The son of a manufacturer of brasslocks, Parkes was apprenticed to Messenger and Sons, brass founders of Birmingham, before going to work for George and Henry Elkington, who patented the electroplating process. Parkes was put in charge of the casting department, and his attention soon began to focus on electroplating. Parkes took out his first patent in 1841 on a process for electroplating delicate works of art. His improved method for electroplating fine and fragile objects, such as flowers, was granted a patent in 1843. The process involved electroplating an object previously dipped in a solution of phosphorus contained in bisulphide of carbon, and then in nitrate of silver. A spider's web, silver-plated according to this method, was presented to Prince Albert when he visited the Elkington works in 1844. In total Parkes held at least 66 patents on processes and products, mostly related to electroplating and to development of plastics.
In 1846. he patented the cold cure process for vulcanizing rubber, called by Thomas Hancock "one of the most valuable and extraordinary discoveries of the age".
He pioneered the addition of small quantities of phosphorus to metals and alloys, and developed phosphor-bronze.
In 1850, he developed and patented the Parkes process for economically desilvering lead, also patenting refinements to the process in 1851 and 1852.
In 1866, he set up The Parkesine Company at Hackney Wick, London, for bulk low-cost production. It was not commercially successful, however, for Parkesine was expensive to produce, prone to cracking and highly flammable. The businessclosed in 1868.
Parkes' material was developed later in improved form as Xylonite by his associate Daniel Spill, who brought a patent infringement lawsuit ultimately unsuccessful against John Wesley Hyatt, developer of celluloid in the US. In 1870, however, the judge ruled that Parkes was the true inventor, owing to his original experiments.
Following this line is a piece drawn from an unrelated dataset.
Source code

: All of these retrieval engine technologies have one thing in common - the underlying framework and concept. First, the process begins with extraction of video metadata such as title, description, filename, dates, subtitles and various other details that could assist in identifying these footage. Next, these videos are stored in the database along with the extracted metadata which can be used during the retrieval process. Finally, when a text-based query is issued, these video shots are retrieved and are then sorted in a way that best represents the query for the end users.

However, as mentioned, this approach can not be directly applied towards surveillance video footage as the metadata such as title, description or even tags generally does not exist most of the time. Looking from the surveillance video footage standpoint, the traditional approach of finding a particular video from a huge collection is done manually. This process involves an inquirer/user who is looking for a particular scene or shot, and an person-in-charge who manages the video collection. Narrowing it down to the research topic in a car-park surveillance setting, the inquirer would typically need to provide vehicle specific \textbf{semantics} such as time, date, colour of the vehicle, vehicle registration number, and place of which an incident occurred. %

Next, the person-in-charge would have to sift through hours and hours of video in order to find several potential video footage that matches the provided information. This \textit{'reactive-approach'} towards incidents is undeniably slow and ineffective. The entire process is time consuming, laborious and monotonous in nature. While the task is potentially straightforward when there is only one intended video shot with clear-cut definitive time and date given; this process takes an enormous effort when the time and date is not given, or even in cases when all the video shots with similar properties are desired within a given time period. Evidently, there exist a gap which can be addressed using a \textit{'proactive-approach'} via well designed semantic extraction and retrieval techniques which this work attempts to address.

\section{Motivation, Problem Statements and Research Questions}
Personal and family details
Alexander Parkes was born at Suffolk Street, Birmingham, the fourth son of James Mears Parkes and his wife Kerenhappuch Childs. Samuel Harrison, described by Sir Josiah Mason as the inventor of the split-ring and widely credited with the invention of the steel pen, was his great-uncle. Parkes was twice married. By his first marriage, to Jane Henshall Moore, he had four sons and two daughters, and by his second marriage, to Mary Ann Roderick, four sons and seven daughters. The elder surviving son of his second marriage, Alexander Parkes junior, sometime President of the Association of Certified and Corporate Accountants, presented many original specimens of Parkesine to the Science Museum in 1937, the core of the museum’s Parkesine collection. Parkes’ younger brother Henry, a trained chemist, who was married to Fanny Roderick, a sister of Alexander’s second wife, assisted him in many of his experiments during a collaboration lasting more than fifty years. It is believed that the Parkes family descends from the Rev. Michael Parkes, Vicar of Penkridge, Staffordshire, and had close connections with the metal-working towns of Wednesbury and Wolverhampton in the 16th, 17th and 18th centuries.